**The task**
What you return should be the lines of the data containing "drivers", each in full.

**Data listing**
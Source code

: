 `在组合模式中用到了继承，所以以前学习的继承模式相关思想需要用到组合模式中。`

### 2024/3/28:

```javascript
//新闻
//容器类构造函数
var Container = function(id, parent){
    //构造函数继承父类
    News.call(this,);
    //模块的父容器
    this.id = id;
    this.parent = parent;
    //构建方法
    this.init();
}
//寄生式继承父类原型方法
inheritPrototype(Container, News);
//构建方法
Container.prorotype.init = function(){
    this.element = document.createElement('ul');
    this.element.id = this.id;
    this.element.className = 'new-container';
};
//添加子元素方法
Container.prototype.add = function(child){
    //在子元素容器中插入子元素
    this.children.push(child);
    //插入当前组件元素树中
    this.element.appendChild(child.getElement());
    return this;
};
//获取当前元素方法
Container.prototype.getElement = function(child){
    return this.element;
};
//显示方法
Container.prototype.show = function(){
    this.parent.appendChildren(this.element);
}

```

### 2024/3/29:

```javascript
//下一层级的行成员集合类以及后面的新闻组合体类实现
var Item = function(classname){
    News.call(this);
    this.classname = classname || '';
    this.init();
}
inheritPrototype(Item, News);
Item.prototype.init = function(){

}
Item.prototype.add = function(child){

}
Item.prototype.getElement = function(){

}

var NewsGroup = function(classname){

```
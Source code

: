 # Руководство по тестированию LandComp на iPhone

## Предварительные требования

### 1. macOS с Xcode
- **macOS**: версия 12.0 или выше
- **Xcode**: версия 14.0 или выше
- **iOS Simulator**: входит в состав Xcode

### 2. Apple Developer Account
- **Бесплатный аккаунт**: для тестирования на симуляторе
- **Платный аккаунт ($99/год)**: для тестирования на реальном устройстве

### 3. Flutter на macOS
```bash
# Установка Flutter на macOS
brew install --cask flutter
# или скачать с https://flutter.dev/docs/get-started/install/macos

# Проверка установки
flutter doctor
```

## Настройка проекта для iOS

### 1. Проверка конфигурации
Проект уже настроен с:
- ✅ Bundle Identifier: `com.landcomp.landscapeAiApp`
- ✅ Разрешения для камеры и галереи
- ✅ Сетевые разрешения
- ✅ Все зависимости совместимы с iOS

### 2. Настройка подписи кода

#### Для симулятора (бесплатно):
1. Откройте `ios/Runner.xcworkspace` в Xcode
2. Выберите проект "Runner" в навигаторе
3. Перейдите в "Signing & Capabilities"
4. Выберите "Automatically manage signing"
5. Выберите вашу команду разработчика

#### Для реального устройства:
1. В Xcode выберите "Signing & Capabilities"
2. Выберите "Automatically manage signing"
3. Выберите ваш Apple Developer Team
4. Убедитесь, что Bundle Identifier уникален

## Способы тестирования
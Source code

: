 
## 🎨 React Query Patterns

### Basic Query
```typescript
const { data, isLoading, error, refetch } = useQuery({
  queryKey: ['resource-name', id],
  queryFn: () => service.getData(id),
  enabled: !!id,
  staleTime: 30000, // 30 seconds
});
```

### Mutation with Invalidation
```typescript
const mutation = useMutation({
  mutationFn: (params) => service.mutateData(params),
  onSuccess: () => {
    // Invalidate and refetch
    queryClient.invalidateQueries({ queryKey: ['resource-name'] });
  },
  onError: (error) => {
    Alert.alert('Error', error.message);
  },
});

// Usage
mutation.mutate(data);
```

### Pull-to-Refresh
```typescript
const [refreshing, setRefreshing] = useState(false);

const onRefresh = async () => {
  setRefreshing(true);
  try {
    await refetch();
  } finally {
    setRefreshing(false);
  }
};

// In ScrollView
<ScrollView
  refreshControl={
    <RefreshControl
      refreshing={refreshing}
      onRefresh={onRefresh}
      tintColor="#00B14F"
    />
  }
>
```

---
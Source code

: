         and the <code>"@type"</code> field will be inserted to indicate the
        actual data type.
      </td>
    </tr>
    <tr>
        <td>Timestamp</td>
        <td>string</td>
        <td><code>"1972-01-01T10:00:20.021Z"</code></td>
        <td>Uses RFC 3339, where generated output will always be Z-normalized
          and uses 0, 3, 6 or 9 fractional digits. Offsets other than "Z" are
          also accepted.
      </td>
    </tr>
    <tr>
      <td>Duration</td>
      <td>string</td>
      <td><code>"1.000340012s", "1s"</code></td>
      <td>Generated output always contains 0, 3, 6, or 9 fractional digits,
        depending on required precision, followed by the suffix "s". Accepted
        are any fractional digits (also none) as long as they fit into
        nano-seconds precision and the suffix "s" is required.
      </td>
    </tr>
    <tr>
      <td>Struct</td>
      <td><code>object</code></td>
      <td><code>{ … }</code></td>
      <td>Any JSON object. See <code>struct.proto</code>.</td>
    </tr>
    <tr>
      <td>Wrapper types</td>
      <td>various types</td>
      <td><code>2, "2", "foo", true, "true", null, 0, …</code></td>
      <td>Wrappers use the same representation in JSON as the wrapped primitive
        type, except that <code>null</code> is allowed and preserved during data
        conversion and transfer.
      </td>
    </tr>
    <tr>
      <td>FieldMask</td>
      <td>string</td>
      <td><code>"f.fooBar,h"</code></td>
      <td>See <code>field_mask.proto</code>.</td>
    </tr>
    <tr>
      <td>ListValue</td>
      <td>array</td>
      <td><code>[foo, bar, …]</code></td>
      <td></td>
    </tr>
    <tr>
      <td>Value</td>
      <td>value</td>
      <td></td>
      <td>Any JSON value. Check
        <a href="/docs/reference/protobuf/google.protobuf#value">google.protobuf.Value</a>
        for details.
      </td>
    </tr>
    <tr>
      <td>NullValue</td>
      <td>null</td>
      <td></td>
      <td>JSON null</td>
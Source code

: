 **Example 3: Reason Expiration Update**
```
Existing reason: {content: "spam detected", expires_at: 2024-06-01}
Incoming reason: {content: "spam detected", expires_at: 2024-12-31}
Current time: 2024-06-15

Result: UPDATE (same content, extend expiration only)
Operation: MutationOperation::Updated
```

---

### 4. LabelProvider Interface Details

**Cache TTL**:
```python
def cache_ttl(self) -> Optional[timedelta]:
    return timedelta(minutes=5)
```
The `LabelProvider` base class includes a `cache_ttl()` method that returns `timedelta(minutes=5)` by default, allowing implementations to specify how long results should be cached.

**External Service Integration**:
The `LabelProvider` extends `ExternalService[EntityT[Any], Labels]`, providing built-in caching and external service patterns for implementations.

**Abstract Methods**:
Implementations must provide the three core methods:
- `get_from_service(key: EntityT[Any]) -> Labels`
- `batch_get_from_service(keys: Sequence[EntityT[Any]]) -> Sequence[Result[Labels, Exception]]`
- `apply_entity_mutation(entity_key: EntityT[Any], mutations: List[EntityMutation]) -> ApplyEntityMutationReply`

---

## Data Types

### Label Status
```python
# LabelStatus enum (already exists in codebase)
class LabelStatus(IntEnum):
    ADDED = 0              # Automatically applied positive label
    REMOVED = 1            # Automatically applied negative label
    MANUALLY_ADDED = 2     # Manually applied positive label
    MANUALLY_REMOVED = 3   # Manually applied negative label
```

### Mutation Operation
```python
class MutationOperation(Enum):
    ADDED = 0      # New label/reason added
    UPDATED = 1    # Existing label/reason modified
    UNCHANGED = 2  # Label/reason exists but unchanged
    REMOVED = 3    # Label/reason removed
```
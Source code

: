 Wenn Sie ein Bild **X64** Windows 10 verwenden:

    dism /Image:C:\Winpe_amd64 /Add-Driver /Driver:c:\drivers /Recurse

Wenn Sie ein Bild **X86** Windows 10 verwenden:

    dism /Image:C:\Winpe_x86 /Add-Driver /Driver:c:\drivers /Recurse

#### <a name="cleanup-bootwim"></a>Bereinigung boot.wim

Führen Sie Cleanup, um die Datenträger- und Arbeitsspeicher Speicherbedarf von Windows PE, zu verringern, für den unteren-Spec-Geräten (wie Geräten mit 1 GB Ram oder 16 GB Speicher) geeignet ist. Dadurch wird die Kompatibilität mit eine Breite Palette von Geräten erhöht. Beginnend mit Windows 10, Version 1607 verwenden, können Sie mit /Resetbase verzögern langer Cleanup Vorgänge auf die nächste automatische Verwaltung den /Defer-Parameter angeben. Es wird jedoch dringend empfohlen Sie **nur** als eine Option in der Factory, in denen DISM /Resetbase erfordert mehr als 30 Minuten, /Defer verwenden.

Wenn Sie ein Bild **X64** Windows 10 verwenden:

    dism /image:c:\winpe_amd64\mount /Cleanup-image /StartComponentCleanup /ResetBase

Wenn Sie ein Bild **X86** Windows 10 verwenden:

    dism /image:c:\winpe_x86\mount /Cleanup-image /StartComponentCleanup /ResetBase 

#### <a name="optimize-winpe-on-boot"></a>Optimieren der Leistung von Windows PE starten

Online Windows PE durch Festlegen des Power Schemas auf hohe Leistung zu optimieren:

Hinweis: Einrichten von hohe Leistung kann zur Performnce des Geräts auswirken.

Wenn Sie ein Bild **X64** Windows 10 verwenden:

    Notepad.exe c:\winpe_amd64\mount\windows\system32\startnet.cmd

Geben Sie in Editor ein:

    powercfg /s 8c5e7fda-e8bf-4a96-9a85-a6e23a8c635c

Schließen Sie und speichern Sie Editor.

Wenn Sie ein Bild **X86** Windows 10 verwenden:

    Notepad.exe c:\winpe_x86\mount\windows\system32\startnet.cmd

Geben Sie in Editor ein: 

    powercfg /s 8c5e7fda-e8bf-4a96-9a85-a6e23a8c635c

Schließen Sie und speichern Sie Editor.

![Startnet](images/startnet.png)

**Answer box**
    dism /Image:C:\Winpe_amd64 /Add-Driver /Driver:c:\drivers /Recurse
    dism /Image:C:\Winpe_x86 /Add-Driver /Driver:c:\drivers /Recurse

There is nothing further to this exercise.